Merge lp:~edwin-grubbs/launchpad/bug-615655-unicode-oops into lp:launchpad

Proposed by Edwin Grubbs
Status: Merged
Approved by: Aaron Bentley
Approved revision: no longer in the source branch.
Merged at revision: 11428
Proposed branch: lp:~edwin-grubbs/launchpad/bug-615655-unicode-oops
Merge into: lp:launchpad
Diff against target: 204 lines (+71/-44)
3 files modified
lib/canonical/encoding.py (+45/-31)
lib/canonical/launchpad/xmlrpc/mailinglist.py (+11/-1)
lib/lp/registry/doc/message-holds-xmlrpc.txt (+15/-12)
To merge this branch: bzr merge lp:~edwin-grubbs/launchpad/bug-615655-unicode-oops
Reviewer Review Type Date Requested Status
Aaron Bentley (community) Approve
Review via email: mp+33428@code.launchpad.net

Description of the change

Summary
-------

This branch fixes an oops caused by nonascii characters in an email
preventing a str from being converted to a unicode object. Normally,
this means the message is spam, but since we are not absolutely certain
that will be the case, we will just escape the offending characters and
let the mailing list manager review the email in Launchpad.

Tests
-----

./bin/test -vv -t canonical.encoding -t message-holds-xmlrpc.txt

To post a comment you must log in.
Revision history for this message
Aaron Bentley (abentley) wrote :

This needs some work, because 8-bit characters are only illegal in headers. (It is legal, though probably inadvisable, to use Content-transfer-encoding: 8bit or binary for message bodies.)

review: Needs Fixing
Revision history for this message
Edwin Grubbs (edwin-grubbs) wrote :

Hi Aaron,

I've fixed it to only escape the headers. I tried using message_from_string(), but the Message object requires that each header be deleted and then re-added, otherwise it would just create a duplicate header, and I started to worry about corner cases such as duplicate headers, which the method I was using didn't seem to take into account.

-Edwin

=== modified file 'lib/canonical/launchpad/xmlrpc/mailinglist.py'
--- lib/canonical/launchpad/xmlrpc/mailinglist.py 2010-08-23 17:43:51 +0000
+++ lib/canonical/launchpad/xmlrpc/mailinglist.py 2010-08-23 22:03:50 +0000
@@ -8,6 +8,7 @@
     'MailingListAPIView',
     ]

+import re
 import xmlrpclib

 from zope.component import getUtility
@@ -233,10 +234,15 @@
         # though it's much more convenient to just pass 8-bit strings.
         if isinstance(bytes, xmlrpclib.Binary):
             bytes = bytes.data
- # Although it is illegal for an email to have unencoded non-ascii
- # characters, it is better to let the list owner process the
- # message than to cause an oops.
- bytes = escape_nonascii_uniquely(bytes)
+ # Although it is illegal for an email header to have unencoded
+ # non-ascii characters, it is better to let the list owner
+ # process the message than to cause an oops.
+ header_body_separator = re.compile('\r\n\r\n|\r\r|\n\n')
+ match = header_body_separator.search(bytes)
+ header = bytes[:match.start()]
+ header = escape_nonascii_uniquely(header)
+ bytes = header + bytes[match.start():]
+
         mailing_list = getUtility(IMailingListSet).get(team_name)
         message = getUtility(IMessageSet).fromEmail(bytes)
         mailing_list.holdMessage(message)
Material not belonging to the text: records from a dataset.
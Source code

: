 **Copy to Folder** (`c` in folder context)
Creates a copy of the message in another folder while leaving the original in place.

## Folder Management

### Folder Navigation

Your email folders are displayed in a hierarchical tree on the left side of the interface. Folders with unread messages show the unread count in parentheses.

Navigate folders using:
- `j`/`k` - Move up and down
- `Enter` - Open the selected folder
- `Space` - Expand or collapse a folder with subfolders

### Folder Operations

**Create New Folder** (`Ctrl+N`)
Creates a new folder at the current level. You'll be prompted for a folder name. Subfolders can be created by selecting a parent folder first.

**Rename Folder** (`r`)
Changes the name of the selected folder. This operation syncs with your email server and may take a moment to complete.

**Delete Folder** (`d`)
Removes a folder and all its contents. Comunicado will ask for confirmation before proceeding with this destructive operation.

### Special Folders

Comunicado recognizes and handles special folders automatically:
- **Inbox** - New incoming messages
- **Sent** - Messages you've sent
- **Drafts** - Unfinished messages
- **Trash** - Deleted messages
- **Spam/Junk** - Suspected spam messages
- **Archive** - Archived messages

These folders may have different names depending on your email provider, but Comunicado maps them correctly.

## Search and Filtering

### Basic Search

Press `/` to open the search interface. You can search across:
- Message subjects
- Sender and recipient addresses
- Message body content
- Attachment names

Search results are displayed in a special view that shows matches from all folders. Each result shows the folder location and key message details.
=== modified file 'lib/lp/registry/doc/message-holds-xmlrpc.txt'
--- lib/lp/registry/doc/message-holds-xmlrpc.txt 2010-08-23 17:50:11 +0000
+++ lib/lp/registry/doc/message-holds-xmlrpc.txt 2010-08-23 22:06:19 +0000
@@ -226,7 +226,7 @@
 Non-ascii messages
 ==================

-Messages with non-ascii in their headers or bodies are not exactly legal
+Messages with non-ascii in their headers are not exactly legal
 (they should be encoded) but do occur especially in spam. These
 messages can be held for moderator approval too. To avoid blowing up
 later if the string is converted to a unicode object, the non-ascii
@@ -239,8 +239,7 @@
     ... Message-ID: <fifth-post\xa9>
     ... Date: Fri, 01 Aug 2000 01:08:59 -0000
     ...
- ... Watch out for badgers! \xa9
- ... Don't double quote characters: =E3=F6=FC
+ ... Don't escape non-ascii characters in the body! \xa9
     ... """)

     >>> import xmlrpclib
@@ -269,8 +268,7 @@
      'Message-ID: <fifth-post\\xa9>',
      'Date: Fri, 01 Aug 2000 01:08:59 -0000',
      '',
- 'Watch out for badgers! \\xa9',
- "Don't double quote characters: =E3=F6=FC"]
+ "Don't escape non-ascii characters in the body! \xa9"]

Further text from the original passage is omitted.